Saved data entries
────────────────
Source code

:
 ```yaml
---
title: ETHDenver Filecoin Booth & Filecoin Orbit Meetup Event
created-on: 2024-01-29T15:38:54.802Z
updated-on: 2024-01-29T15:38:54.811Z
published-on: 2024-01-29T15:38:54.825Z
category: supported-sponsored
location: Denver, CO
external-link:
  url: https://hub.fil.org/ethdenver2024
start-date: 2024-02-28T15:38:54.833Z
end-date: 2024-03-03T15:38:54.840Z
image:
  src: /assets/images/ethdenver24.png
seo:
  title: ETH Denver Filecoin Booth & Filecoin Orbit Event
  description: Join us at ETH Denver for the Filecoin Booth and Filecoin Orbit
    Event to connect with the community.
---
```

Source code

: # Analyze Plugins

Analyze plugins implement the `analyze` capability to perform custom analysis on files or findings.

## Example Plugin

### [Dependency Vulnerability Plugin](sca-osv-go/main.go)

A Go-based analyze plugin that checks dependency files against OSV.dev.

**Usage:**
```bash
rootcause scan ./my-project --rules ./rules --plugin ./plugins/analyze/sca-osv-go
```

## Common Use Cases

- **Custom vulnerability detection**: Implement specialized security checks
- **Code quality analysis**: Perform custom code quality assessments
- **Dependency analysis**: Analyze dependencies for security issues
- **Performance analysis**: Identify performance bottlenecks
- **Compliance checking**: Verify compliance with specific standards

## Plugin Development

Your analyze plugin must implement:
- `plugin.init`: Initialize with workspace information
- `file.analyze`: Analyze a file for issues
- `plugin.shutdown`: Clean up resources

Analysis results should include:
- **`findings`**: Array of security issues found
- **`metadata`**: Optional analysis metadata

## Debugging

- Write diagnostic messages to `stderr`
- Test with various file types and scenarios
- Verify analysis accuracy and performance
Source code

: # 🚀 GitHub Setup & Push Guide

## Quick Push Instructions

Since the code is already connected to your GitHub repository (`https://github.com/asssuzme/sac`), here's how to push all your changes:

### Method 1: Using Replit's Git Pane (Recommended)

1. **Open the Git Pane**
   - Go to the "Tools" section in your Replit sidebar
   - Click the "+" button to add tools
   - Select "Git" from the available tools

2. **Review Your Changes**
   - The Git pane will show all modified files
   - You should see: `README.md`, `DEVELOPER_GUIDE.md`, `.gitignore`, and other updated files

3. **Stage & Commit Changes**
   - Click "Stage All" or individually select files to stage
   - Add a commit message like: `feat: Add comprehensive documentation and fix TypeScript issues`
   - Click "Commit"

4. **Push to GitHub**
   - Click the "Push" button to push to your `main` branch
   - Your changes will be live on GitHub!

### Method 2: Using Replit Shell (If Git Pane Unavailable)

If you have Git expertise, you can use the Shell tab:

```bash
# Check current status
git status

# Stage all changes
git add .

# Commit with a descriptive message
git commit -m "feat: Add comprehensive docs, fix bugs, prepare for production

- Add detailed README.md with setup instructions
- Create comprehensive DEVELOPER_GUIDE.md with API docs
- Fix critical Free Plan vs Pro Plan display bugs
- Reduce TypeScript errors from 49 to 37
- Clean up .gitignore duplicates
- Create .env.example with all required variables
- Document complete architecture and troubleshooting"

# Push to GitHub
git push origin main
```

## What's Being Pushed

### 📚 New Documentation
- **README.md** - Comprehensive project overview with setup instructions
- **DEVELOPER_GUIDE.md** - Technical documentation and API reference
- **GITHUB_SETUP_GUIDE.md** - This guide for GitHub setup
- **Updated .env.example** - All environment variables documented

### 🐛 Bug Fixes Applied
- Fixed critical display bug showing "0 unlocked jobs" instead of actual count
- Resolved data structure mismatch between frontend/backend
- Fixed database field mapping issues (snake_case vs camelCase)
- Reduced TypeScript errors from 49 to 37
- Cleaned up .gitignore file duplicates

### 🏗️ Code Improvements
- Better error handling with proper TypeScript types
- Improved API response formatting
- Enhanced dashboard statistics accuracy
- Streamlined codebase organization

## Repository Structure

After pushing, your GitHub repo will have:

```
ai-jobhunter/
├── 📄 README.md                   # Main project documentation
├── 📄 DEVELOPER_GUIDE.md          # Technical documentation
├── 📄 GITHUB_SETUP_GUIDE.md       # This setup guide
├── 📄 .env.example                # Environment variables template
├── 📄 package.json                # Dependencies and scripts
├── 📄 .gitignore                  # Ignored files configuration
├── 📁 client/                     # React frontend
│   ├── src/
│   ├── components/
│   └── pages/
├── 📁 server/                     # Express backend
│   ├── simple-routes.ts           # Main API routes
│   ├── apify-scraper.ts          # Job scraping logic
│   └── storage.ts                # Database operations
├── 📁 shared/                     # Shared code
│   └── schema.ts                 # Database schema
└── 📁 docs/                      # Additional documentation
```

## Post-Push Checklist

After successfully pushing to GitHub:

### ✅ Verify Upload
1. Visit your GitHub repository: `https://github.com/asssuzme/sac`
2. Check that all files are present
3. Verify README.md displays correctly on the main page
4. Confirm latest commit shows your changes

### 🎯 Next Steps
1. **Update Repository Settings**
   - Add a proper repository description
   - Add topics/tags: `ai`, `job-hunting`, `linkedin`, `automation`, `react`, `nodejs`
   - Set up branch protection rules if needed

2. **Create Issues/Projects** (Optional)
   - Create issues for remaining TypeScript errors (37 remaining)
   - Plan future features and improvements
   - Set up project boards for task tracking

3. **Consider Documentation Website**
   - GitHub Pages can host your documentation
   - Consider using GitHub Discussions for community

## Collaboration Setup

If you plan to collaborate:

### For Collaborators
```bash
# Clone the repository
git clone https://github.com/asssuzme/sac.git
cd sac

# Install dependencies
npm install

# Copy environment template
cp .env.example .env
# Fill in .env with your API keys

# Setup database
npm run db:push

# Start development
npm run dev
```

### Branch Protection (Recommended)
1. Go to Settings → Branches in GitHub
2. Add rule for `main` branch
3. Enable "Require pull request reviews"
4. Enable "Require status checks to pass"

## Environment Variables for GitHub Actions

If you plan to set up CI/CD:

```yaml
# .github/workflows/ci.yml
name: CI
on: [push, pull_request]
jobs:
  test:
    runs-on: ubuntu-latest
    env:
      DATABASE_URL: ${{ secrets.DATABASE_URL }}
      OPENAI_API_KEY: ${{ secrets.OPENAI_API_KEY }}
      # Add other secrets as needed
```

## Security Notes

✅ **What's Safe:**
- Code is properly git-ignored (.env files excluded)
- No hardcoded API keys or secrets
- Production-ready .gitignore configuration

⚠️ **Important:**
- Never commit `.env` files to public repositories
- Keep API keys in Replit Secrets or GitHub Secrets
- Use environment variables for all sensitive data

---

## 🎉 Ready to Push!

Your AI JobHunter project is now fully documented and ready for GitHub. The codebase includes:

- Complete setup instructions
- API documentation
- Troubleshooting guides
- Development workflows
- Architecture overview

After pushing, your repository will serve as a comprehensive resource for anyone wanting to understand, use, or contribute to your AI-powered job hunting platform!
────────────────
What is wanted is every line from the first line of the entries through the line that contains "# Analyze Plugins", given again exactly.

Source code

:
 ```yaml
---
title: ETHDenver Filecoin Booth & Filecoin Orbit Meetup Event
created-on: 2024-01-29T15:38:54.802Z
updated-on: 2024-01-29T15:38:54.811Z
published-on: 2024-01-29T15:38:54.825Z
category: supported-sponsored
location: Denver, CO
external-link:
  url: https://hub.fil.org/ethdenver2024
start-date: 2024-02-28T15:38:54.833Z
end-date: 2024-03-03T15:38:54.840Z
image:
  src: /assets/images/ethdenver24.png
seo:
  title: ETH Denver Filecoin Booth & Filecoin Orbit Event
  description: Join us at ETH Denver for the Filecoin Booth and Filecoin Orbit
    Event to connect with the community.
---
```

Source code

: # Analyze Plugins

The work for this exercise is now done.